Between the Buried and Me: Extreme Makeover
Originally published in Guitar World, January 2010
Guitarists Paul Waggoner and Dustie Waring discuss the creation of their latest masterpiece, The Great Misdirect.
Inspired equaly by Yes, Dream Theater and Dillinger Escape Plan, the North Carolina extreme-prog band Between the Buried and Me think nothing of combining furious death metal rhythms and complex math metal licks with neoclassical leads and airy, atmospheric interludes. And to further confound listeners, they’ll casually inject acoustic folk, bouncy ragtime and mind-bending jazz fusion into the mix as well.
“If people find our music challenging, we take that as a compliment, because we’re always trying to challenge ourselves,” says guitarist Paul Waggoner, who co-founded the band in 2000 with vocalist Tommy Rogers. “With each album, we try to explore different territories and draw from even more influences in order to never repeat ourselves.”
To that end, Between the Buried and Me’s sixth album, The Great Misdirect, the follow-up to 2007’s tech-spaz opus Colors, is alternately brutal and bizarre, veering between blitzkrieg blasts of speed and textural washes of sound. Four of its six songs are more than nine minutes long, and the wildly schizophrenic 18-minute closer “Swim to the Moon” is like a concept album within a concept album.
Yet as sprawling and fragmented as The Great Misdirect is, the songs are bound by threads of melody that prevent the music from spiraling out of control. “I had more melodic ideas this time around instead of just crazy fretboard acrobatics,” explains Dustie Waring, Waggoner’s coguitarist.

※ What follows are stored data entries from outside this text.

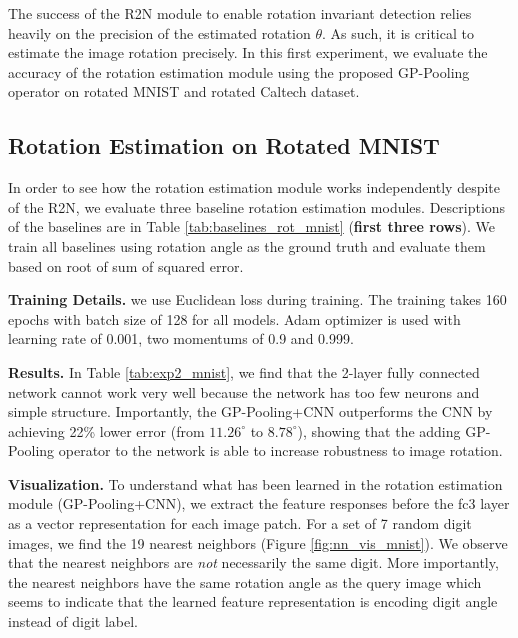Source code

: \documentclass[10pt,twocolumn,letterpaper]{article}
\begin{document}
The success of the R2N module to enable rotation invariant detection relies heavily on the precision of the estimated rotation $\theta$. As such, it is critical to estimate the image rotation precisely. In this first experiment, we evaluate the accuracy of the rotation estimation module using the proposed GP-Pooling operator on rotated MNIST and rotated Caltech dataset.

\subsection{Rotation Estimation on Rotated MNIST} \label{sec:rot_mnist}
In order to see how the rotation estimation module works independently despite of the R2N, we evaluate three baseline rotation estimation modules. Descriptions of the baselines are in Table \ref{tab:baselines_rot_mnist} (\textbf{first three rows}). We train all baselines using rotation angle as the ground truth and evaluate them based on root of sum of squared error.

\vspace{1mm}\noindent\textbf{Training Details.} 
we use Euclidean loss during training. The training takes 160 epochs with batch size of 128 for all models. Adam optimizer is used with learning rate of 0.001, two momentums of 0.9 and 0.999. 

\vspace{1mm}\noindent\textbf{Results.} In Table \ref{tab:exp2_mnist}, we find that the 2-layer fully connected network cannot work very well because the network has too few neurons and simple structure. Importantly, the GP-Pooling+CNN outperforms the CNN by achieving 22\% lower error (from $11.26^{\circ}$ to $8.78^{\circ}$), showing that the adding GP-Pooling operator to the network is able to increase robustness to image rotation. 


\vspace{1mm}\noindent\textbf{Visualization.} To understand what has been learned in the rotation estimation module (GP-Pooling+CNN), we extract the feature responses before the fc3 layer as a vector representation for each image patch. For a set of 7 random digit images, we find the 19 nearest neighbors (Figure \ref{fig:nn_vis_mnist}). We observe that the nearest neighbors are \textit{not} necessarily the same digit. More importantly, the nearest neighbors have the same rotation angle as the query image which seems to indicate that the learned feature representation is encoding digit angle instead of digit label.
\end{document}
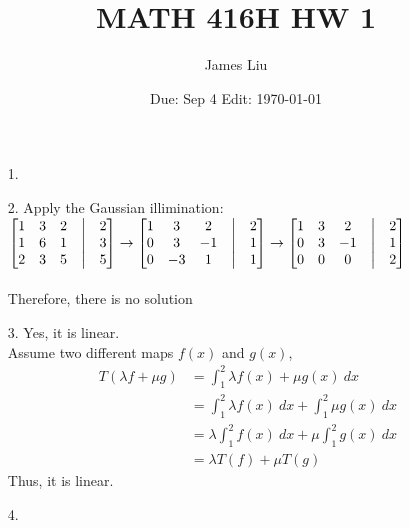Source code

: \documentclass{article}
\date{Due: Sep 4 Edit: \today}
\title{MATH 416H HW 1}
\author{James Liu}
\begin{document}
\maketitle

\begin{itemize}
    \item [1.]
    \item [2.]
    Apply the Gaussian illimination:\\
\(
\begin{bmatrix}
    1&3&2&\bigm|&2\\
    1&6&1&\bigm|&3\\
    2&3&5&\bigm|&5
\end{bmatrix}
\rightarrow
\begin{bmatrix}
    1&3&2&\bigm|&2\\
    0&3&-1&\bigm|&1\\
    0&-3&1&\bigm|&1
\end{bmatrix}
\rightarrow
\begin{bmatrix}
    1&3&2&\bigm|&2\\
    0&3&-1&\bigm|&1\\
    0&0&0&\bigm|&2
\end{bmatrix}
\)
\\ \\
Therefore, there is no solution\\
    \item [3.]
    Yes, it is linear.\\
    Assume two different maps \(f(x)\) and \(g(x)\),
    \begin{align*}
        T(\lambda f+\mu g)  &=\int^2_1 \lambda f(x)+\mu g(x)\ dx\\
                            &=\int^2_1 \lambda f(x)\ dx+\int^2_1 \mu g(x)\ dx\\
                            &=\lambda \int^2_1 f(x)\ dx+ \mu\int^2_1  g(x)\ dx\\
                            &=\lambda T(f)+\mu T(g)
    \end{align*}
    Thus,  it is linear.\\
    \item [4.]
    \item []
\end{itemize}
\end{document}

To keep their guitars distinct within the group’s chaotic sonic brew, Waggoner and Waring rely on clean tones. As such, the duo switched from more traditional metal-style axes to Paul Reed Smith guitars in 2008, in part because they liked the instruments’ clean tones. Waggoner says, “Their guitars work great for us. They’re a little bigger sounding and look a little classier, and they have a much better clean tone. We couldn’t be happier.”